Proteas star batsman Faf du Plessis may understand the significance of touring in Pakistan for the first time, but the stand the Proteas women have taken with regards to gender-based violence (GBV) isn't lost on him.

The Proteas women defeated Pakistan by 13 runs in Saturday's second ODI, which saw South Africa wear black in solidarity with GBV victims.

A visibly fresh and relaxed Du Plessis, who will be playing his first Test in Pakistan, was firm in how GBV was a problem in South Africa.

"GBV isn't just a women problem in our country, it is a South African problem, especially for males. If you look at the GBV stats in South Africa, they are insane. They are ridiculous," said Du Plessis.

"One of the most important things in our country, that as males, we need to be better, that our country becomes more aware of what is going on and how bad the situation is. 

"The more you speak about it, the more your mouth drops open with regards to what is happening. It is a great cause and one that I'm happy to support.
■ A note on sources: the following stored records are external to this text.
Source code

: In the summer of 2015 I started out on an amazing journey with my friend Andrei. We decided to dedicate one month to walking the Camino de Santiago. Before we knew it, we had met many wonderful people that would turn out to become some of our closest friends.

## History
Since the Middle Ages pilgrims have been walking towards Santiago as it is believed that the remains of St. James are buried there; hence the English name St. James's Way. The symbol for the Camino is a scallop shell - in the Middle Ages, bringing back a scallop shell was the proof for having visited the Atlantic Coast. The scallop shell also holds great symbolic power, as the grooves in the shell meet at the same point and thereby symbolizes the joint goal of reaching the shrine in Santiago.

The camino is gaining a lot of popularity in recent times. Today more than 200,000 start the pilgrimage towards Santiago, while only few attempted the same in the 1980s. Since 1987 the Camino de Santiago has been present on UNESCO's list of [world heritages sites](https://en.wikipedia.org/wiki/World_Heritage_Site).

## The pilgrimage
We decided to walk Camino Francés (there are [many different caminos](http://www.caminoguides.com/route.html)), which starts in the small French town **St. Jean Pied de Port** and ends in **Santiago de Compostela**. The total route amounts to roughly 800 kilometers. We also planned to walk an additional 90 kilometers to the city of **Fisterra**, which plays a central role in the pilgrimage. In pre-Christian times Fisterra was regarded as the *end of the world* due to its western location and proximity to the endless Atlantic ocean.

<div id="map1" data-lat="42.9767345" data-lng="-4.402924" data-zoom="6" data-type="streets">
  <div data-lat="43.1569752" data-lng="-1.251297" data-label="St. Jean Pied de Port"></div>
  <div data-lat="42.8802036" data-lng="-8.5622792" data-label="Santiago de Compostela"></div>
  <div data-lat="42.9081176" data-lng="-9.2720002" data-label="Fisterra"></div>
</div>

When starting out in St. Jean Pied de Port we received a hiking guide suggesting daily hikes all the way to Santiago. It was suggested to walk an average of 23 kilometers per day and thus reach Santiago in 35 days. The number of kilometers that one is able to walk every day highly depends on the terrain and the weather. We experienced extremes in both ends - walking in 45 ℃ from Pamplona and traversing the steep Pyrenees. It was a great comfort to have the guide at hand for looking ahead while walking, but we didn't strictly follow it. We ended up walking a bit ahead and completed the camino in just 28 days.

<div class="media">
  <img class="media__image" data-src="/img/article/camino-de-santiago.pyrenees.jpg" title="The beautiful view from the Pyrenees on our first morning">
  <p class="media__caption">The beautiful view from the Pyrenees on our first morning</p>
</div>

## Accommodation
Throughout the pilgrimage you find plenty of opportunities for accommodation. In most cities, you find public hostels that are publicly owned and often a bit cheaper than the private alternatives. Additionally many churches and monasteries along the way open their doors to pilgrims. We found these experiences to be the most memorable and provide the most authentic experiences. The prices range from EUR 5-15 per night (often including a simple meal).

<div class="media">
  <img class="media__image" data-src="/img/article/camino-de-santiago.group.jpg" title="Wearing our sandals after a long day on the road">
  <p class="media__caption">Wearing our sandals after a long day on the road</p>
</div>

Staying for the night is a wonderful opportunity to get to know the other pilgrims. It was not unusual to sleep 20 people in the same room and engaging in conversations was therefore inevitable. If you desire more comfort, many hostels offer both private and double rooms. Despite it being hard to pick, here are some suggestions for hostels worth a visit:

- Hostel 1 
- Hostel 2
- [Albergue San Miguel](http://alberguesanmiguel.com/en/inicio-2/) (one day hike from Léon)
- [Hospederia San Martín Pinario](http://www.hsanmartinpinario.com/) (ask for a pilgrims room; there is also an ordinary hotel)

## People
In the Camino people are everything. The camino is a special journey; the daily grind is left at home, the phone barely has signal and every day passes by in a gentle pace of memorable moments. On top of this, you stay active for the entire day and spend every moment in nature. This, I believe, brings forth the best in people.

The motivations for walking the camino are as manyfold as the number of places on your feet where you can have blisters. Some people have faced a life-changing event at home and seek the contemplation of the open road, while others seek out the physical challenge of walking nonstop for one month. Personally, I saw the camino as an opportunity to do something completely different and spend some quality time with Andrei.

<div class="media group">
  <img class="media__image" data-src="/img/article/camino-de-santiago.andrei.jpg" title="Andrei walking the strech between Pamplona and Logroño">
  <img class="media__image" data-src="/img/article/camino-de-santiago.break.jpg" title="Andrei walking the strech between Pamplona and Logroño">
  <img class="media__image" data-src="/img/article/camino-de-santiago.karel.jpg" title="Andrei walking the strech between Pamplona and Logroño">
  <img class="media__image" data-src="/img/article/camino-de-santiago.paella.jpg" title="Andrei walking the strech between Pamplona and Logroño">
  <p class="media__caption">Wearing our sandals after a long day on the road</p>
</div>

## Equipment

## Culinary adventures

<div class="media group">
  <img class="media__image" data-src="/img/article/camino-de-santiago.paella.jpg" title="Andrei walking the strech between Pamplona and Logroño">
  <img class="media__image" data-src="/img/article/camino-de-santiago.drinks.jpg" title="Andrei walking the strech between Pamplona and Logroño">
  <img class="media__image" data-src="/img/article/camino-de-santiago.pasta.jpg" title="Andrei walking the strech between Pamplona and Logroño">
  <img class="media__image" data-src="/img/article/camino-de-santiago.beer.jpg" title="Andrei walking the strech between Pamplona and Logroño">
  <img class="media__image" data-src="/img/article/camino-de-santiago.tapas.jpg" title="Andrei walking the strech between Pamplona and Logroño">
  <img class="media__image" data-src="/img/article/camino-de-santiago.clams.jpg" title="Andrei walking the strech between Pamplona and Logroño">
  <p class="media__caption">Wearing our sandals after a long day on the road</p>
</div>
It's great to see the ladies doing their thing and playing in black."

With the first Test taking place in Karachi, a fortress of Pakistani cricket that's only been breached by South Africa (2007) and England (2000), the visitors still have a tough task in front of them.

Between 2007, when they won the two-Test series against Pakistan 1-0 and 2015 when they were hammered 3-0 in a four-match series, South Africa were one of the best travelling sides in Asia.

There were two notable series draws in India and a series win in Sri Lanka 2014, but that has fallen away significantly.

South Africa have lost their last five Tests in Asia by wide margins against India and Sri Lanka respectively, but Pakistan at home are an unknown quantity.

Pakistan's Test series against Sri Lanka last month was their first home red-ball engagement in 10 years, but they steamed past the visitors in Karachi in the second Test after drawing the first one in Rawalpindi.

Du Plessis, who was five years away from making his Test debut when South Africa were last in Pakistan in 2007, wouldn’t be drawn into South Africa's 2007 success.

He's also hoping that there are going to be some runs on offer on what are traditionally flat pitches.

The first Test between South Africa and Sri Lanka in Karachi starts on Tuesday, with the second one in Rawalpindi on 4 February.

"That was a very long time ago and a very different team. I think both Pakistan and South Africa are similarly placed where they are in terms of their teams. There’s a lot of inexperience and not a lot of Test caps. Both teams are still figuring out the way forward in terms of gaining as much experience as possible," Du Plessis said.

"For all of us, it's going to be the first time playing Test cricket in Pakistan while for a lot of our team, it's the first time playing in the sub-continent. We're expecting it to be a tough ask against Pakistan. They're a dangerous team in their own conditions. I've been told that Pakistan is one of the best places to come and bat, with the first three days belonging to the batters with the last two days belonging to spin."